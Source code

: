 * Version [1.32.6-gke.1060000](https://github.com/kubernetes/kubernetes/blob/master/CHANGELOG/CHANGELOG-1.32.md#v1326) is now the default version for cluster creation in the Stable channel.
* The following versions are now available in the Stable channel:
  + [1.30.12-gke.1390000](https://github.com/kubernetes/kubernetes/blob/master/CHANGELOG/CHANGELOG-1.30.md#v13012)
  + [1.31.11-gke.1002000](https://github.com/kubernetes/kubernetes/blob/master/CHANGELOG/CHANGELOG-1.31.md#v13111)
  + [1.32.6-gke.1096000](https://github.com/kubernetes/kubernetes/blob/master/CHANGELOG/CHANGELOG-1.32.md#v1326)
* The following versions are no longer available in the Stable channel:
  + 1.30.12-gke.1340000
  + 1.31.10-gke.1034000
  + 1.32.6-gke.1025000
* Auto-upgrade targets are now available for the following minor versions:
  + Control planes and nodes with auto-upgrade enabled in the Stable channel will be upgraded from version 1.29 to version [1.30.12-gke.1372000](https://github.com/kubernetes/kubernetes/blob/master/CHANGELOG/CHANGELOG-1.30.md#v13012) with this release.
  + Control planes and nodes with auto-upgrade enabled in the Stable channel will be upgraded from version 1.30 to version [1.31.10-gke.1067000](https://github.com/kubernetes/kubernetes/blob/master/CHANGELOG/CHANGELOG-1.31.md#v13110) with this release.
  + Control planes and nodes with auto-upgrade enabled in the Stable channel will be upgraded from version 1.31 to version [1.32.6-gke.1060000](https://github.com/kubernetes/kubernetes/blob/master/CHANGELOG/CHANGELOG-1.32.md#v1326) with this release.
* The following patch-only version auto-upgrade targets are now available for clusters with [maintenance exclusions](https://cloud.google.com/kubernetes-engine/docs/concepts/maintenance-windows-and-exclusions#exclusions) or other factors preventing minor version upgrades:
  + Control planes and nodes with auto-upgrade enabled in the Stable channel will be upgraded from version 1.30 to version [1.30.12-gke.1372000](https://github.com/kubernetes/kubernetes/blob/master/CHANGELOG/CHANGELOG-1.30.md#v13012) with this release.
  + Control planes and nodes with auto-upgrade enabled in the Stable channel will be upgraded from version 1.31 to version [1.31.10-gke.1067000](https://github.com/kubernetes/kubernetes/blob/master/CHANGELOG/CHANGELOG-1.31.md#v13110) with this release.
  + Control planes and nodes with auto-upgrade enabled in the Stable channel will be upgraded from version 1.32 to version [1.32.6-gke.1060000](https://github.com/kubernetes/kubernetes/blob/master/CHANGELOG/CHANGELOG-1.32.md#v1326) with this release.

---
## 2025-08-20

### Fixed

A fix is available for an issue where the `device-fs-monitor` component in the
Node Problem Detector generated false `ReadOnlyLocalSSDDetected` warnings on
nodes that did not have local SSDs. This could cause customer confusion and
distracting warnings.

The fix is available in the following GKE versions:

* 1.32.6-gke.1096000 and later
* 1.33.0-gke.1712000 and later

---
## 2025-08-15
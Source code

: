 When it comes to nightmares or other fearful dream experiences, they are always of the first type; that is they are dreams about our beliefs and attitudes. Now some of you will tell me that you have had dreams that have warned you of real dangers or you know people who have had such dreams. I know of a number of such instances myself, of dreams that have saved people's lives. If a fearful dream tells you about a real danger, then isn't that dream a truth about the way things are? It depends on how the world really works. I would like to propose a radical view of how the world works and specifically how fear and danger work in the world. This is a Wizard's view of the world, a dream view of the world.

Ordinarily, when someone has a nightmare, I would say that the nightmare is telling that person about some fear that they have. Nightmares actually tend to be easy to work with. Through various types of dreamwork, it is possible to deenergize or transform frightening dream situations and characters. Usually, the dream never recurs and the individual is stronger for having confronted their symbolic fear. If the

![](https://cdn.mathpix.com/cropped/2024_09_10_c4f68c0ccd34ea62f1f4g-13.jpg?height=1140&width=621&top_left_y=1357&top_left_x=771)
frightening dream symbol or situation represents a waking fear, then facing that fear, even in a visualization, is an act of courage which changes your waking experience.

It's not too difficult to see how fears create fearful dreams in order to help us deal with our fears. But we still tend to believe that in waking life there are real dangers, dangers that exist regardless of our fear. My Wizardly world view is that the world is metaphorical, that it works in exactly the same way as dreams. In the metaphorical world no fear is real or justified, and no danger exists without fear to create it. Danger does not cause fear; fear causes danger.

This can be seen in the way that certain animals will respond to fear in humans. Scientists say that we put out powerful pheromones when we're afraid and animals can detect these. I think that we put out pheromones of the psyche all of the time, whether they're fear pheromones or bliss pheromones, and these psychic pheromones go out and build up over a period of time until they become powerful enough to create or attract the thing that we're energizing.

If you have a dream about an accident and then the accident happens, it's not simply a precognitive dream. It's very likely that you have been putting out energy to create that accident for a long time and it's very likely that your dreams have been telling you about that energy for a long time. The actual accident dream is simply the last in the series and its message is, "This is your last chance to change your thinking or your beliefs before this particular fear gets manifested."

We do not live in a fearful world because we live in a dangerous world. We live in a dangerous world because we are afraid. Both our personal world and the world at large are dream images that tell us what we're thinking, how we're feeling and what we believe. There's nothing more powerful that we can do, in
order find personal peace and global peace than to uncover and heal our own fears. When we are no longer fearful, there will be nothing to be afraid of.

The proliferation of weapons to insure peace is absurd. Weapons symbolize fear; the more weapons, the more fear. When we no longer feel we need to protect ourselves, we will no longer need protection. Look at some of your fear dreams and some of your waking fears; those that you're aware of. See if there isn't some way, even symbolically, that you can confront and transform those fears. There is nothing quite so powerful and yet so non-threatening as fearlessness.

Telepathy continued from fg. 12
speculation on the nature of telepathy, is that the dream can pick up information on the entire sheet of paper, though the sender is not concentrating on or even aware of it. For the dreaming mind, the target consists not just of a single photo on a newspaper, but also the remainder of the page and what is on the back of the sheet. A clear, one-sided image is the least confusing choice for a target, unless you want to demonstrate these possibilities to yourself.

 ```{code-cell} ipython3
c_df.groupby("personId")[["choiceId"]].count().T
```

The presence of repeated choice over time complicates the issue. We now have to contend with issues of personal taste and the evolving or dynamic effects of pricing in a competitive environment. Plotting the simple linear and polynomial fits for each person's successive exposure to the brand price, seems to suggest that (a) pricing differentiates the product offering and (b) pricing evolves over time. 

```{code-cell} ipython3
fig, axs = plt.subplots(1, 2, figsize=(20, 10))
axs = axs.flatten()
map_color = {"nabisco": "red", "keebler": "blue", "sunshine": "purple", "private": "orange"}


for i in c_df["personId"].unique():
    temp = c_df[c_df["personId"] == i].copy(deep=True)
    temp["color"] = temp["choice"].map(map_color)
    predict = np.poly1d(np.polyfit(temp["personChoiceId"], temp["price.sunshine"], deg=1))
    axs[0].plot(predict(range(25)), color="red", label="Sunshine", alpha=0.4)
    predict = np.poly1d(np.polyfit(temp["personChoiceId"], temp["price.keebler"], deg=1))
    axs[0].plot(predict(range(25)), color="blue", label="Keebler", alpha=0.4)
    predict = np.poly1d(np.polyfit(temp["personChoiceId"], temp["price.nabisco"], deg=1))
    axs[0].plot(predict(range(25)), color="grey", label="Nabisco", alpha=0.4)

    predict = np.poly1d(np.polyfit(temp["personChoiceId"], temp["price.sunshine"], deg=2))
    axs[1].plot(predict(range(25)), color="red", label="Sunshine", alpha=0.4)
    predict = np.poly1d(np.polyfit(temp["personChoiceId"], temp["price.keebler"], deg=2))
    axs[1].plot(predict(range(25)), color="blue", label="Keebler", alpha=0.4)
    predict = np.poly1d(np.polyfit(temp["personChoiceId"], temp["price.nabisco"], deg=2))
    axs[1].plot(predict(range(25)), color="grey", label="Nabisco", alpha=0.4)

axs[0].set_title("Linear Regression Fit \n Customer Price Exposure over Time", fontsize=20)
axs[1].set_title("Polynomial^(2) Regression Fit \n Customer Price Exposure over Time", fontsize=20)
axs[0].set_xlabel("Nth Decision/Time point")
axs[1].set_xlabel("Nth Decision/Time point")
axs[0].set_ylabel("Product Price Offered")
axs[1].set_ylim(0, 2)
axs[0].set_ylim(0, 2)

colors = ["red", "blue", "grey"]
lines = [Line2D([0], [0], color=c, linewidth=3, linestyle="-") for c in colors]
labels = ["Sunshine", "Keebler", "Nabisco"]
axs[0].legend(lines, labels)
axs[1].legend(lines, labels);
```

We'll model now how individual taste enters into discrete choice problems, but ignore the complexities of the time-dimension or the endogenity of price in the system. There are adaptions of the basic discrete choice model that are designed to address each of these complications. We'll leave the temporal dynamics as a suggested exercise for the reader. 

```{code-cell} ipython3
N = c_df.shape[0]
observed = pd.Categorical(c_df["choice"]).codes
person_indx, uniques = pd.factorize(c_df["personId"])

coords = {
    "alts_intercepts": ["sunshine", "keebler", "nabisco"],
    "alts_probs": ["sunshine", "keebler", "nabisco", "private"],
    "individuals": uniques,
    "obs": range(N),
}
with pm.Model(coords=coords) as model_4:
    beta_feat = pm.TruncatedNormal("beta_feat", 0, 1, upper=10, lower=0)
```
------------
In the listing above, find the line containing "## 2025-08-20" and the line containing "of the world.", then repeat those two lines and everything between them exactly.

## 2025-08-20

### Fixed

A fix is available for an issue where the `device-fs-monitor` component in the
Node Problem Detector generated false `ReadOnlyLocalSSDDetected` warnings on
nodes that did not have local SSDs. This could cause customer confusion and
distracting warnings.

The fix is available in the following GKE versions:

* 1.32.6-gke.1096000 and later
* 1.33.0-gke.1712000 and later

---
## 2025-08-15
Source code

: When it comes to nightmares or other fearful dream experiences, they are always of the first type; that is they are dreams about our beliefs and attitudes. Now some of you will tell me that you have had dreams that have warned you of real dangers or you know people who have had such dreams. I know of a number of such instances myself, of dreams that have saved people's lives. If a fearful dream tells you about a real danger, then isn't that dream a truth about the way things are? It depends on how the world really works. I would like to propose a radical view of how the world works and specifically how fear and danger work in the world. This is a Wizard's view of the world, a dream view of the world.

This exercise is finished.